- **TO DO**
Among the lines of the entries below, count those containing the word "soulmaking" and answer with the number only.

>>>

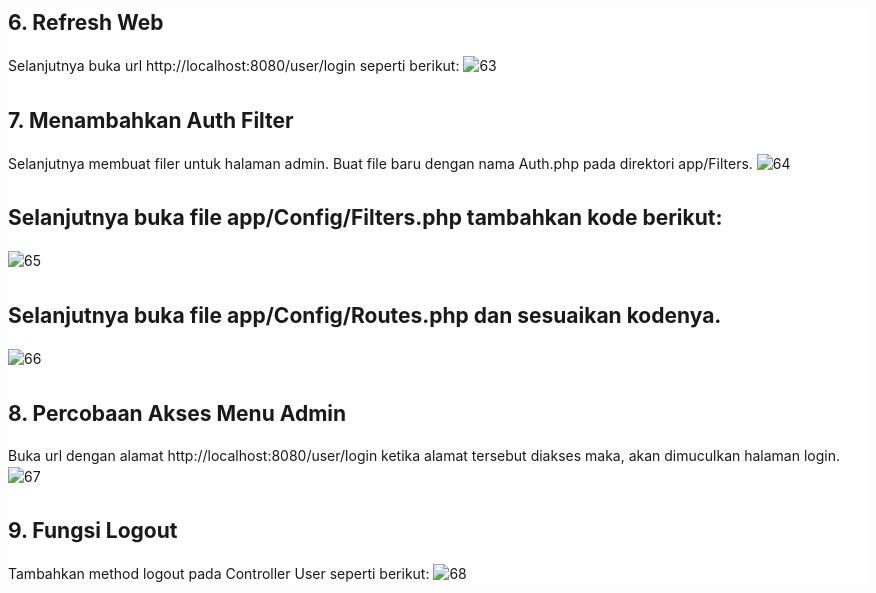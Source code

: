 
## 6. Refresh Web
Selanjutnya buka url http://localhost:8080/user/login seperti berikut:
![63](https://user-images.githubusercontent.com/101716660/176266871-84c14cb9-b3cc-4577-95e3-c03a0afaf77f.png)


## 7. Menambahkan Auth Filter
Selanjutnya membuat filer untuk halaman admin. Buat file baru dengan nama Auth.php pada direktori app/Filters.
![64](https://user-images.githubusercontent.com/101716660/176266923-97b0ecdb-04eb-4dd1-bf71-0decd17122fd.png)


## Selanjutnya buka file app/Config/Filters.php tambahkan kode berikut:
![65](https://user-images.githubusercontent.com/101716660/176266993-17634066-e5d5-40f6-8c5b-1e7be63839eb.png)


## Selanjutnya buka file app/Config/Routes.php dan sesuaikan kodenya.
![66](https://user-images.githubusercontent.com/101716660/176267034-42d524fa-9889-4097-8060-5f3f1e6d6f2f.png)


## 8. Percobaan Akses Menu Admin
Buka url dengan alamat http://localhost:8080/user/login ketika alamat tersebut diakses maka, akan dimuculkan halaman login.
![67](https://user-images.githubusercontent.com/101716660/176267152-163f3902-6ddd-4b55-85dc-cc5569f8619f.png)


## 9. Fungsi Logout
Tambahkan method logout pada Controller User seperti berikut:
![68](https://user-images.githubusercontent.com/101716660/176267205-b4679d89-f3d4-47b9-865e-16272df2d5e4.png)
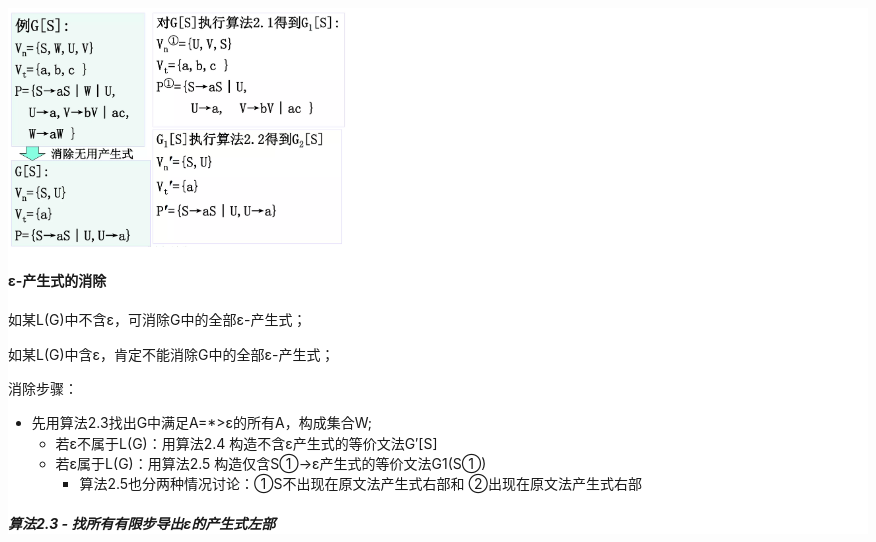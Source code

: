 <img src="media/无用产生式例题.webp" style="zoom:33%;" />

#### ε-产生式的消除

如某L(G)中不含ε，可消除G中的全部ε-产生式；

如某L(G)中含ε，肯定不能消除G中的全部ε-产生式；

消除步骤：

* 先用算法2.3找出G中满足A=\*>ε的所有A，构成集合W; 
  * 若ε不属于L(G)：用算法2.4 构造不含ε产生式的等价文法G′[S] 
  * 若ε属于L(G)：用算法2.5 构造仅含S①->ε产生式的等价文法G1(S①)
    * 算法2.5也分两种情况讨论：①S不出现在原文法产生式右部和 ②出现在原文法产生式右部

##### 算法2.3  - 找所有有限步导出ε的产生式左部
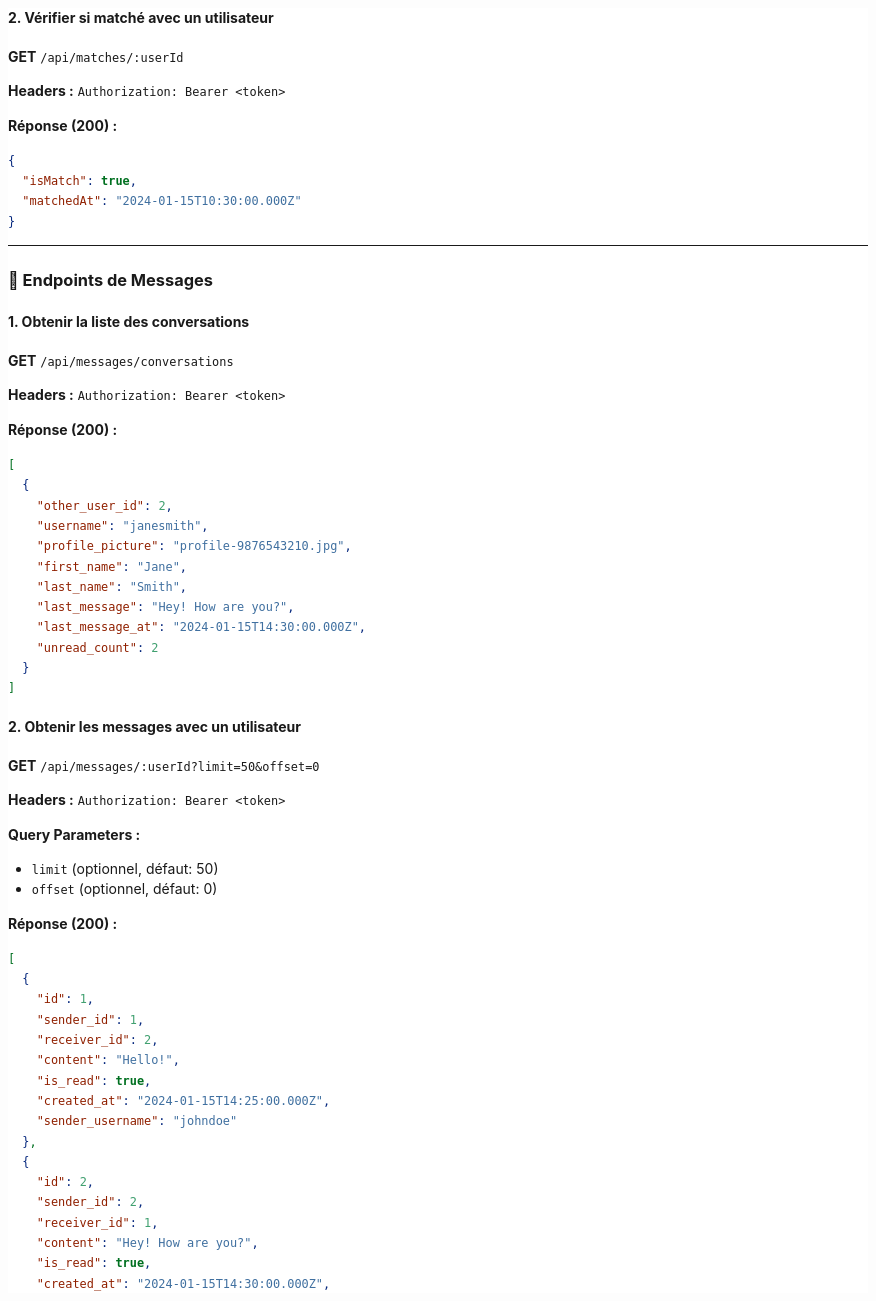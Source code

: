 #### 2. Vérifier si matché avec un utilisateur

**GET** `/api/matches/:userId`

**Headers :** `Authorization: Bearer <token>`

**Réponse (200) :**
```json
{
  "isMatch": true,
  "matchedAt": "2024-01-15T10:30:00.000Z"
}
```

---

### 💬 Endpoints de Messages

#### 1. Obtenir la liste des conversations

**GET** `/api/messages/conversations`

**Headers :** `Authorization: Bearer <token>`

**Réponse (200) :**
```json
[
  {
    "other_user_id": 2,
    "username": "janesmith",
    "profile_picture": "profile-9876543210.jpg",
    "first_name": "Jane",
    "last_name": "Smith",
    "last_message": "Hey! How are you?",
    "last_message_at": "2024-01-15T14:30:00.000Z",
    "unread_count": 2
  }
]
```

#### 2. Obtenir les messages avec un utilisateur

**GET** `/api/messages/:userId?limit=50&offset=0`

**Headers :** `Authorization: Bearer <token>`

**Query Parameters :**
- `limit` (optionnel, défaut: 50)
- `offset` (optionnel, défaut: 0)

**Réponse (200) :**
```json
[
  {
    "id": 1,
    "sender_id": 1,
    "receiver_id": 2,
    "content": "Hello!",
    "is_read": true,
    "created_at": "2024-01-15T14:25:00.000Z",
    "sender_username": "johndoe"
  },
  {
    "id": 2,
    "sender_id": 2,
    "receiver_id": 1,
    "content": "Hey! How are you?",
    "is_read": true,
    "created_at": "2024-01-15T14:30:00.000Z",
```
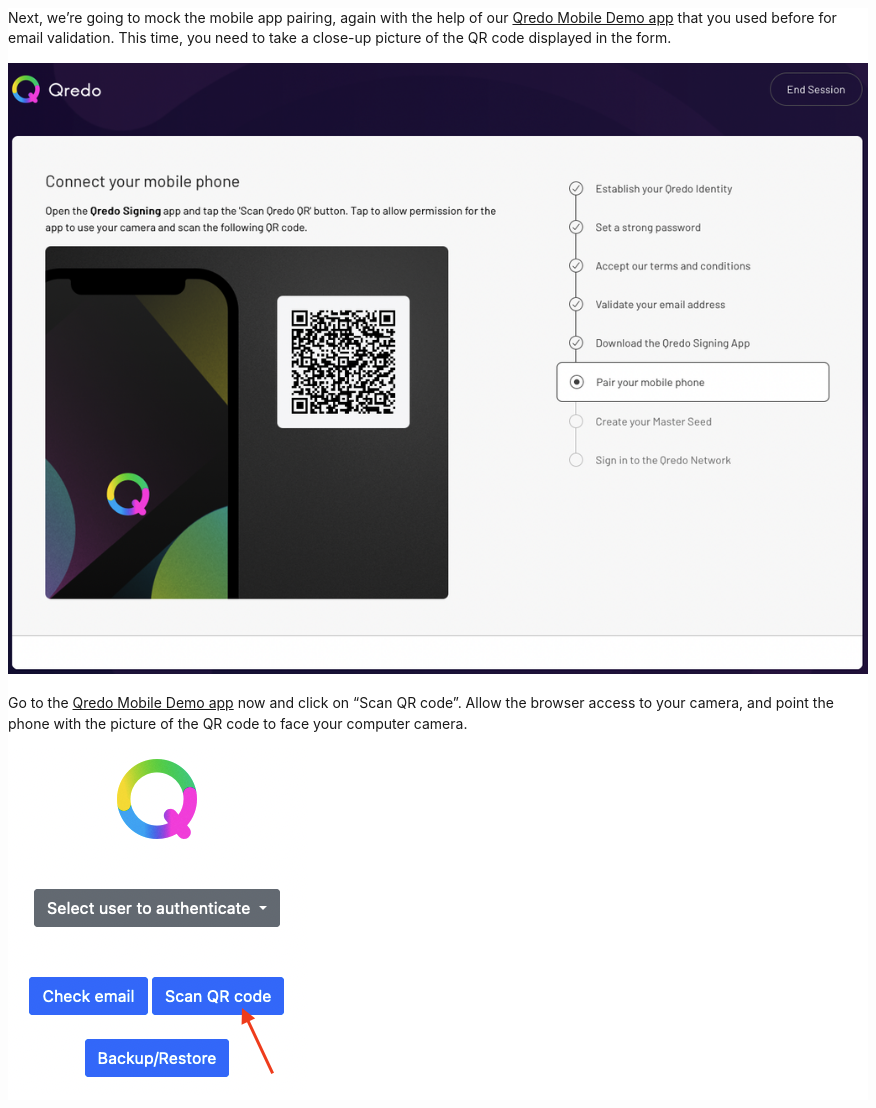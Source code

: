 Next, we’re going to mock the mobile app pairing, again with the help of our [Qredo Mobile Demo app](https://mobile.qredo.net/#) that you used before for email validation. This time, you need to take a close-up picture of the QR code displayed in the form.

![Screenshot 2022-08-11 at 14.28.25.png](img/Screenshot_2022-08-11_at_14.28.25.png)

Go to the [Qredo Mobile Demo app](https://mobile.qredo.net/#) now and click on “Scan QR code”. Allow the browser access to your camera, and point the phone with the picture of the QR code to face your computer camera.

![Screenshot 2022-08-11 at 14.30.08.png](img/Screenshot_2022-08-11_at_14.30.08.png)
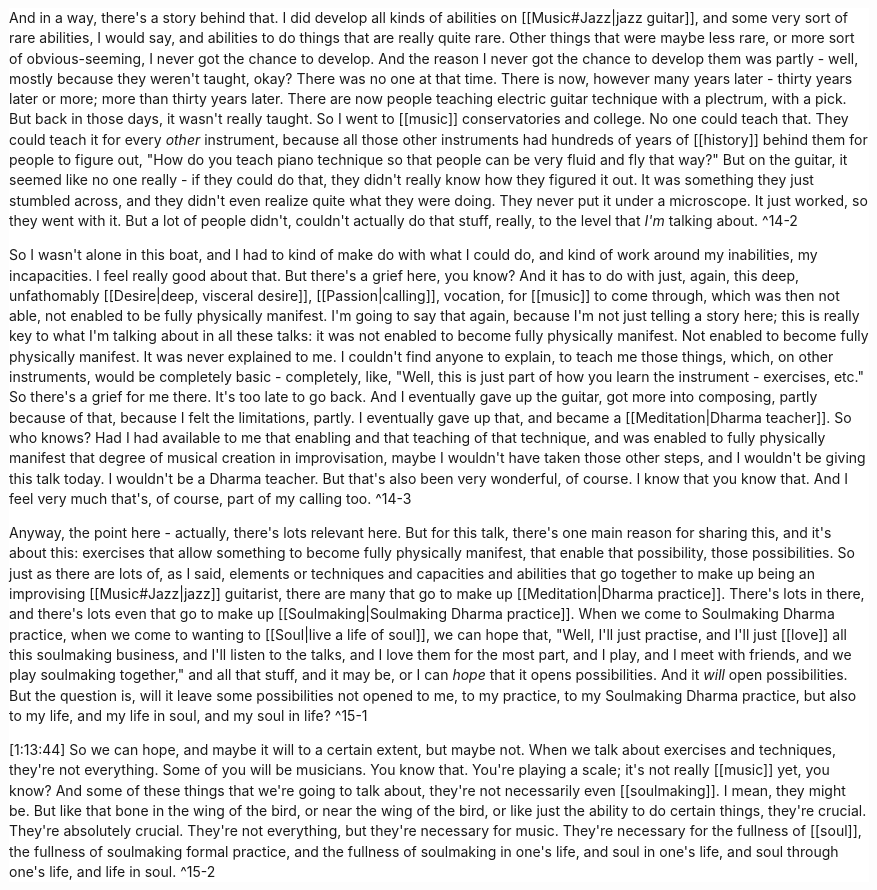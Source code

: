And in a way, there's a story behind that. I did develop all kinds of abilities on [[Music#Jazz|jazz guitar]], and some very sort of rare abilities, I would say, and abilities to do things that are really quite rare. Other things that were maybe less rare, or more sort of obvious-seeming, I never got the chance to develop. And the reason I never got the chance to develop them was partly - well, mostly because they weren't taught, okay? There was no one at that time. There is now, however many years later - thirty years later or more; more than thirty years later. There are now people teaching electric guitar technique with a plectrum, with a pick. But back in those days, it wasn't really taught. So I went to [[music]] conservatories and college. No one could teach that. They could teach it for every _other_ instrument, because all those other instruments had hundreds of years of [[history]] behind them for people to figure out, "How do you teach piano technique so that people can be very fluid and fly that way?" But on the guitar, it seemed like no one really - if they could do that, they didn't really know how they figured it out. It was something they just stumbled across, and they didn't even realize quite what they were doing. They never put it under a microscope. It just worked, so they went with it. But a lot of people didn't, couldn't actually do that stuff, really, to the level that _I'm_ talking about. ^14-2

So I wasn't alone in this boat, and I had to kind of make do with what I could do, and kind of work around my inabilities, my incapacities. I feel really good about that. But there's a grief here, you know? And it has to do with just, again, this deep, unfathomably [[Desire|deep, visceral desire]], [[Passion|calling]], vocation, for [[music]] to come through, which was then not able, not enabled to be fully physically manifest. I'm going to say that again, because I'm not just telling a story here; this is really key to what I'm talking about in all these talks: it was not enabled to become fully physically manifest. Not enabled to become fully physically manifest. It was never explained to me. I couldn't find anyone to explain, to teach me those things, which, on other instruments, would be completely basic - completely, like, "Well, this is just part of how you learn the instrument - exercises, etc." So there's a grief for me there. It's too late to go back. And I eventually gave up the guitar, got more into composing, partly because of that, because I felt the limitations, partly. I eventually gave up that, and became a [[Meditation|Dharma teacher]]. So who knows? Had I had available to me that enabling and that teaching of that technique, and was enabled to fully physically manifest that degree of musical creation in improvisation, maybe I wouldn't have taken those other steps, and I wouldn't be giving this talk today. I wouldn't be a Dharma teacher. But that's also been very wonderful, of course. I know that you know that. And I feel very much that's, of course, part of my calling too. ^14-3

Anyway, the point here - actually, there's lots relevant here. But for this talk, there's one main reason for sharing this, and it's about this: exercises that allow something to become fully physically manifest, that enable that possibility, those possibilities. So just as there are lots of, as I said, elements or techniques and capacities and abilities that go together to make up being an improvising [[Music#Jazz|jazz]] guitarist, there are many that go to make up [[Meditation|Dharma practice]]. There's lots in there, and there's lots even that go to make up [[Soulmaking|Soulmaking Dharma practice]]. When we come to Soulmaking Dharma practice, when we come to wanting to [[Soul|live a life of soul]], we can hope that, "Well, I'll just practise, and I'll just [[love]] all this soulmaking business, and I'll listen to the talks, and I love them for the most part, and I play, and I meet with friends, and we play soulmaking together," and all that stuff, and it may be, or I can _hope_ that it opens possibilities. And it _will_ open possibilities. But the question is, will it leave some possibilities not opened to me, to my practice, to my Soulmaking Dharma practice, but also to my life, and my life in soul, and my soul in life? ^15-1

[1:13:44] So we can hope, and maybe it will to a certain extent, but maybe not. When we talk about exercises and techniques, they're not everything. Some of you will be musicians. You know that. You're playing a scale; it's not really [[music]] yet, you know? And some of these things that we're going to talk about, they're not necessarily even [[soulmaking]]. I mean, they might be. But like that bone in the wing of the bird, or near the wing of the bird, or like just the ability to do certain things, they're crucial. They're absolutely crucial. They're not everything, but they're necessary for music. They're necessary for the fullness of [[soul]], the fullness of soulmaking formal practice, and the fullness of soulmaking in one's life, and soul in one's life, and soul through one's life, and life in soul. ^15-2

<<<

- **RESPONSE**
2